* Extracted entries *
****
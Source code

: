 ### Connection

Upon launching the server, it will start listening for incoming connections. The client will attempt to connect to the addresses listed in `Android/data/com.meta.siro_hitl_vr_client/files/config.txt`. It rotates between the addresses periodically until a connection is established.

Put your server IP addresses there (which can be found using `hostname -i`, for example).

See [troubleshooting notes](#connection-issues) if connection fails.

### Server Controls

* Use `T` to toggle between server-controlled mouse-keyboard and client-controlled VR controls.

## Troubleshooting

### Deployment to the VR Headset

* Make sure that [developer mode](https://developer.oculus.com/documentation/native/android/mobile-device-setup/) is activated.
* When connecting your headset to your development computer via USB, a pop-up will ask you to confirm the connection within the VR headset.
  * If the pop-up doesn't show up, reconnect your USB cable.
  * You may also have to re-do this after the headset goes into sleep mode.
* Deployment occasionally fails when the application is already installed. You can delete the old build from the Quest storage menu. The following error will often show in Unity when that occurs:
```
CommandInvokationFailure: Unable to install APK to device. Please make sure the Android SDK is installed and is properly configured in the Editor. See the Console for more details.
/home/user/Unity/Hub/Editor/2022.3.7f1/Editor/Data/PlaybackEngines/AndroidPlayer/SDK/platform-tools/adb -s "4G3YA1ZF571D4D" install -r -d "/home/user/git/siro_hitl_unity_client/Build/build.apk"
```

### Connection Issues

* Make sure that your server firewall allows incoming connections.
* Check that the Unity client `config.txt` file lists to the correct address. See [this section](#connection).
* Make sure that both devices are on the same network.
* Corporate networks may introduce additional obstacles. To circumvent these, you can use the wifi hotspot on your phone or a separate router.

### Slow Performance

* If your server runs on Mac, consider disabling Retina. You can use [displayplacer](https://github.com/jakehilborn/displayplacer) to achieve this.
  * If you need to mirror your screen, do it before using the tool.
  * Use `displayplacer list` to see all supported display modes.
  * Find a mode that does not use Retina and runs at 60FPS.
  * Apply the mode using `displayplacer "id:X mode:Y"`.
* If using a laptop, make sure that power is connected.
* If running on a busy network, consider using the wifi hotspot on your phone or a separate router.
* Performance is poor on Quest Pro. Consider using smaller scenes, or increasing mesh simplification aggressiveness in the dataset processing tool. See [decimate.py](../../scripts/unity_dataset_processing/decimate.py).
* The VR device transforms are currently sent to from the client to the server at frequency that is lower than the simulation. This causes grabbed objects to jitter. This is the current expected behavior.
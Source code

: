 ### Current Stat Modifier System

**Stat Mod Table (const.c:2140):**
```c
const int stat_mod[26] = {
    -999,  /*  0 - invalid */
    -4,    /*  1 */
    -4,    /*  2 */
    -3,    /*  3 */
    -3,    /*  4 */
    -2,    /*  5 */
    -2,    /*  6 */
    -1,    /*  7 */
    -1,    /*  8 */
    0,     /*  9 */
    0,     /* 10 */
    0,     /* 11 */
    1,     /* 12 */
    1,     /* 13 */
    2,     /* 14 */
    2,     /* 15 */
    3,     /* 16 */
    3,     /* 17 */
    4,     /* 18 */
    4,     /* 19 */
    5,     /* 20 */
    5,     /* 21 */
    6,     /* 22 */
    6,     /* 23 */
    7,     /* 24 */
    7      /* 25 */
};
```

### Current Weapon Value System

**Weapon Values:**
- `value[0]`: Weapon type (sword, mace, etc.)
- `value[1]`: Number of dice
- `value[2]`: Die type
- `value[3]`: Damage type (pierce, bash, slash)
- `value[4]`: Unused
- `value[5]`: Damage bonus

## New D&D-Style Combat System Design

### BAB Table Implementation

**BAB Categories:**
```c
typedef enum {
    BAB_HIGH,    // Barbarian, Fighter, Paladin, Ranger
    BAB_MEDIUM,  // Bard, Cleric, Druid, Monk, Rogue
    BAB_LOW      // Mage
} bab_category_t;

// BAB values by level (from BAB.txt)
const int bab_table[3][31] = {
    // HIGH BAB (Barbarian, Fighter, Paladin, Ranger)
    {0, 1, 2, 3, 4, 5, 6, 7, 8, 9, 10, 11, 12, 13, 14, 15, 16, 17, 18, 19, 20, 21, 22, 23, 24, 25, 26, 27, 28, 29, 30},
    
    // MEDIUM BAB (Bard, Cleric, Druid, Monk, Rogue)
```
****
* To do *
Starting from the records above, copy each line where the string "incoming" is found.

* Answer to this exercise *
Upon launching the server, it will start listening for incoming connections. The client will attempt to connect to the addresses listed in `Android/data/com.meta.siro_hitl_vr_client/files/config.txt`. It rotates between the addresses periodically until a connection is established.
* Make sure that your server firewall allows incoming connections.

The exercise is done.